User-agent blocks are when a site blocks a specific user-agent like Googlebot or AhrefsBot. In other words, the site is detecting a specific bot and blocking the corresponding user-agent.
If you can view a page fine in your regular browser but get blocked after changing your user-agent, it means that the specific user-agent you entered is blocked.
You can specify a particular user agent using Chrome devtools. Another option is to use a browser extension to change user agents like this one.
Alternatively, you can check for user-agent blocks with a cURL command. Here’s how to do this on Windows:
Press Windows+R to open a “Run” box.
Type “cmd” and then click “OK.”
Enter a cURL command like this:
curl -A “user-agent-name-here” -Lv [URL]curl -A “Mozilla/5.0 (compatible; AhrefsBot/7.0; +http://ahrefs.com/robot/)” -Lv https://ahrefs.com
How to fix
Unfortunately, this is another one where knowing how to fix it will depend on where you find the block. Many different systems may block a bot, including .htaccess, server config, firewalls, CDN, or even something you may not be able to see that your hosting provider controls. Your best bet may be to contact your hosting provider or CDN and ask them where the block is coming from and how you can resolve it.

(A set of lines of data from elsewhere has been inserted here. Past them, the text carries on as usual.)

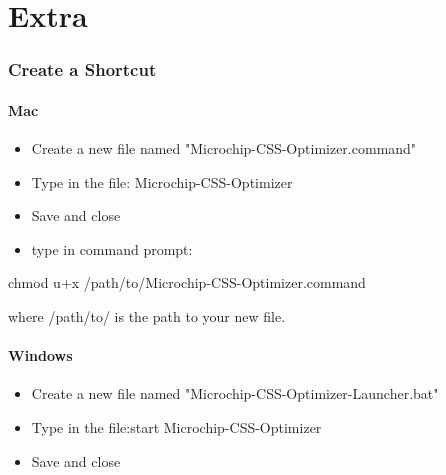 \documentclass[10pt,letterpaper]{article}
\begin{document}
\part {Extra}
\setcounter{section}{0}
\section {Create a Shortcut}
\subsection{Mac}
\begin{itemize}
\item Create a new file named "Microchip-CSS-Optimizer.command"
\item Type in the file: Microchip-CSS-Optimizer
\item Save and close
\item type in command prompt:
\end{itemize}
\begin{mdframed}[backgroundcolor=black, fontcolor=white]
chmod u+x /path/to/Microchip-CSS-Optimizer.command
\end{mdframed}
where /path/to/ is the path to your new file.

\subsection{Windows}
\begin{itemize}
\item Create a new file named "Microchip-CSS-Optimizer-Launcher.bat"
\item Type in the file:start Microchip-CSS-Optimizer
\item Save and close
\end{itemize}
\end{document}
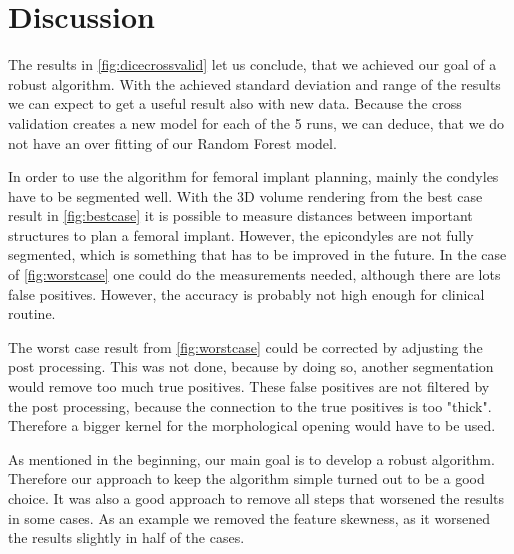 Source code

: \section{Discussion}
The results in \autoref{fig:dicecrossvalid} let us conclude, that we achieved our goal of a robust algorithm. %
With the achieved standard deviation and range of the results we can expect to get a useful result also with new data. Because the cross validation creates a new model for each of the 5 runs, we can deduce, that we do not have an over fitting of our Random Forest model.

In order to use the algorithm for femoral implant planning, mainly the condyles have to be segmented well. With the 3D volume rendering from the best case result in \autoref{fig:bestcase} it is possible to measure distances between important structures to plan a femoral implant. However, the epicondyles are not fully segmented, which is something that has to be improved in the future. In the case of \autoref{fig:worstcase} one could do the measurements needed, although there are lots false positives. However, the accuracy is probably not high enough for clinical routine.

The worst case result from \autoref{fig:worstcase} could be corrected by adjusting the post processing. This was not done, because by doing so, another segmentation would remove too much true positives. These false positives are not filtered by the post processing, because the connection to the true positives is too "thick". Therefore a bigger kernel for the morphological opening would have to be used.

As mentioned in the beginning, our main goal is to develop a robust algorithm. Therefore our approach to keep the algorithm simple turned out to be a good choice. It was also a good approach to remove all steps that worsened the results in some cases. As an example we removed the feature skewness, as it worsened the results slightly in half of the cases. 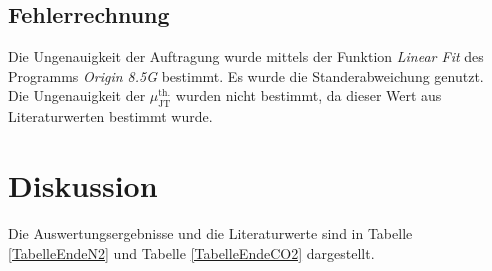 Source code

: \documentclass[a4paper,12pt,oneside,onecolum,final,openany]{report}
\begin{document}
\section{Fehlerrechnung}
Die Ungenauigkeit der Auftragung wurde mittels der Funktion \textit{Linear Fit} des Programms \textit{Origin 8.5G} bestimmt. Es wurde die Standerabweichung genutzt. \\
Die Ungenauigkeit der $\mu_{\text{JT}}^{\text{th.}}$ wurden nicht bestimmt, da dieser Wert aus Literaturwerten bestimmt wurde.
\chapter{Diskussion}
Die Auswertungsergebnisse und die Literaturwerte sind in Tabelle \ref{TabelleEndeN2} und Tabelle \ref{TabelleEndeCO2} dargestellt. \\
\end{document}
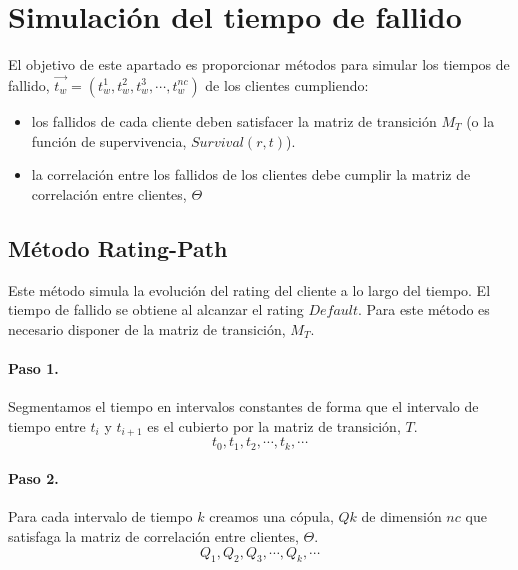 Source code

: 
\section{Simulaci\'on del tiempo de fallido}

El objetivo de este apartado es proporcionar m\'etodos para simular los
tiempos de fallido, $\vec{t_w} = (t_w^1,t_w^2,t_w^3,\cdots,t_w^{nc})$ de los
clientes cumpliendo:
\begin{itemize}
\item los fallidos de cada cliente deben satisfacer la matriz de transici\'on $M_T$
(o la funci\'on de supervivencia, $Survival(r,t)$).
\item la correlaci\'on entre los fallidos de los clientes debe cumplir la matriz
de correlaci\'on entre clientes, $\Theta$
\end{itemize}

\subsection{M\'etodo Rating-Path}
\label{res:mrt}

Este m\'etodo simula la evoluci\'on del rating del cliente a lo largo del tiempo.
El tiempo de fallido se obtiene al alcanzar el rating $Default$. Para este m\'etodo
es necesario disponer de la matriz de transici\'on, $M_T$.

\paragraph{Paso 1.} Segmentamos el tiempo en intervalos constantes de forma que
el intervalo de tiempo entre $t_i$ y $t_{i+1}$ es el cubierto por la matriz de
transici\'on, $T$.
\begin{displaymath}
t_0,t_1,t_2,\cdots,t_k, \cdots
\end{displaymath}

\paragraph{Paso 2.} Para cada intervalo de tiempo $k$ creamos una c\'opula,
$Qk$ de dimensi\'on $nc$ que satisfaga la matriz de correlaci\'on entre
clientes, $\Theta$.
\begin{displaymath}
Q_1, Q_2, Q_3, \cdots, Q_k, \cdots
\end{displaymath}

The workload like this whatsapp number list allows both the vendor and the affiliate to focus on. Clicks are the number of clicks coming to your website’s URL from organic search results.
For example, here are two different ways to block a user agent in .htaccess that you might need to look for.
RewriteEngine On
RewriteCond %{HTTP_USER_AGENT} Googlebot [NC]RewriteRule .* - [F,L]
Or…
BrowserMatchNoCase "Googlebot" bots
Order Allow,Deny
Allow from ALL
Deny from env=bots
Check for IP blocks
If you’ve confirmed you’re not blocked by robots.txt and ruled out user-agent blocks, then it’s likely an IP block.
How to fix
IP blocks are difficult issues to track down. As with user-agent blocks, your best bet may be to contact your hosting provider or CDN and ask them where the block is coming from and how you can resolve it.